Behind Fred another scramble suit was watching the holomonitor now too. “What’s he peddling? Mescaline, he says?”

“He’s been capping mushrooms,” Fred said, “that either he picked or someone else picked, locally.”

“Some mushrooms are toxic in the extreme,” the scramble suit behind Fred said.

A third scramble suit knocked off its own holo scrutiny for a moment and stood with them now. “Certain Amanita mushrooms contain four toxins that are red-blood-cell cracking agents. It takes two weeks to die and there’s no antidote. It’s incalculably painful. Only an expert can tell what mushroom he’s picking for sure when they’re wild.”

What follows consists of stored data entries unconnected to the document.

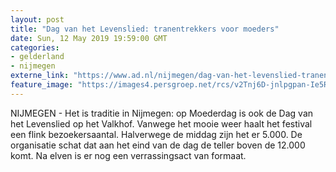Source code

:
 ```yaml
---
layout: post
title: "Dag van het Levenslied: tranentrekkers voor moeders"
date: Sun, 12 May 2019 19:59:00 GMT
categories: 
- gelderland 
- nijmegen 
externe_link: "https://www.ad.nl/nijmegen/dag-van-het-levenslied-tranentrekkers-voor-moeders~ad66c0b7/"
feature_image: "https://images4.persgroep.net/rcs/v2Tnj6D-jnlpgpan-Ie5R6U3TQM/diocontent/148097033/_fitwidth/400/?appId=21791a8992982cd8da851550a453bd7f&quality=0.7"
---
```


NIJMEGEN - Het is traditie in Nijmegen: op Moederdag is ook de Dag van het Levenslied op het Valkhof. Vanwege het mooie weer haalt het festival een flink bezoekersaantal. Halverwege de middag zijn het er 5.000. De organisatie schat dat aan het eind van de dag de teller boven de 12.000 komt. Na elven is er nog een verrassingsact van formaat.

“I know,” Fred said, and marked the indent numbers of this tape section for department use.

Barris again was dialing.

“What’s the statute violation cited on this?” Fred said.

“Misrepresentation in advertising,” one of the other scramble suits said, and both laughed and returned to their own screens. Fred continued watching.

On Holo Monitor Four the front door of the house opened and Bob Arctor entered, looking dejected. “Hi.”

“Howdy,” Barris said, gathering his caps together and thrusting them deep into his pocket. “How’d you make out with Donna?” He chuckled. “In several ways, maybe, eh?”

“Okay, fuck off,” Arctor said, and passed from Holo Monitor Four, to be picked up in his bedroom a moment later by scanner five. There, with the door kicked shut, Arctor brought forth a number of plastic bags filled with white tabs; he stood a moment uncertainly and then he stuffed them down under the covers of his bed, out of sight, and took off his coat. He appeared weary and unhappy; his face was drawn.

For a moment Bob Arctor sat on the edge of his unmade bed, all by himself. He at last shook his head, rose, stood uncertain … then he smoothed his hair and left the room, to be picked up by the central living room scanner as he approached Barris. During this time scanner two had witnessed Barris hiding the brown bag of mushrooms under the couch cushions and placing the mushroom textbook back on the bookshelf where it was not noticeable.

“What you been doing?” Arctor asked him.